(SOURCE MATERIAL Opens)

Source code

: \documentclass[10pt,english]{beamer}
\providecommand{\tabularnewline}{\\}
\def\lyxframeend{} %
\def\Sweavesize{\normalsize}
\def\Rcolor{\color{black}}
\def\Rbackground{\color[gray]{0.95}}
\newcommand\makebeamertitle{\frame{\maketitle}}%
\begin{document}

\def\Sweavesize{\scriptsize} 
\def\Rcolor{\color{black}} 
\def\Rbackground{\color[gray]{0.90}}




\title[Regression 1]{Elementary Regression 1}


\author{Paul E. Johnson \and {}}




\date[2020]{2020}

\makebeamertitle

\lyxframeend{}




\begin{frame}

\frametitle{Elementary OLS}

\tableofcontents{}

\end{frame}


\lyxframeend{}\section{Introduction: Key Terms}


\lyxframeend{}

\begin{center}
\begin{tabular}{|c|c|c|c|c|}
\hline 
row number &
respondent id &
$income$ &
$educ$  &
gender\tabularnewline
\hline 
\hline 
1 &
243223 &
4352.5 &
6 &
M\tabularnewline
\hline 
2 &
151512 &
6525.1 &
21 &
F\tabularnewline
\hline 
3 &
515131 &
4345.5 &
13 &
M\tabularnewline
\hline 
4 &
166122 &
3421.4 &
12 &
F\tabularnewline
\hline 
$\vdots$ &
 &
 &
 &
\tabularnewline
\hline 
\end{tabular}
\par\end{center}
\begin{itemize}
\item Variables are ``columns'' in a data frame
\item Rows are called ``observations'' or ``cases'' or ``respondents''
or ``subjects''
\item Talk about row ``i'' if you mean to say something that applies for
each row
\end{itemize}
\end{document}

(SOURCE MATERIAL Closes)

▶ ABOUT THIS EXERCISE: Retype the material in full, keeping each line exactly as it is.

▶ TASK SOLUTION:
Source code

: \documentclass[10pt,english]{beamer}
\providecommand{\tabularnewline}{\\}
\def\lyxframeend{} %
\def\Sweavesize{\normalsize}
\def\Rcolor{\color{black}}
\def\Rbackground{\color[gray]{0.95}}
\newcommand\makebeamertitle{\frame{\maketitle}}%
\begin{document}

\def\Sweavesize{\scriptsize} 
\def\Rcolor{\color{black}} 
\def\Rbackground{\color[gray]{0.90}}




\title[Regression 1]{Elementary Regression 1}


\author{Paul E. Johnson \and {}}




\date[2020]{2020}

\makebeamertitle

\lyxframeend{}




\begin{frame}

\frametitle{Elementary OLS}

\tableofcontents{}

\end{frame}


\lyxframeend{}\section{Introduction: Key Terms}


\lyxframeend{}

\begin{center}
\begin{tabular}{|c|c|c|c|c|}
\hline 
row number &
respondent id &
$income$ &
$educ$  &
gender\tabularnewline
\hline 
\hline 
1 &
243223 &
4352.5 &
6 &
M\tabularnewline
\hline 
2 &
151512 &
6525.1 &
21 &
F\tabularnewline
\hline 
3 &
515131 &
4345.5 &
13 &
M\tabularnewline
\hline 
4 &
166122 &
3421.4 &
12 &
F\tabularnewline
\hline 
$\vdots$ &
 &
 &
 &
\tabularnewline
\hline 
\end{tabular}
\par\end{center}
\begin{itemize}
\item Variables are ``columns'' in a data frame
\item Rows are called ``observations'' or ``cases'' or ``respondents''
or ``subjects''
\item Talk about row ``i'' if you mean to say something that applies for
each row
\end{itemize}
\end{document}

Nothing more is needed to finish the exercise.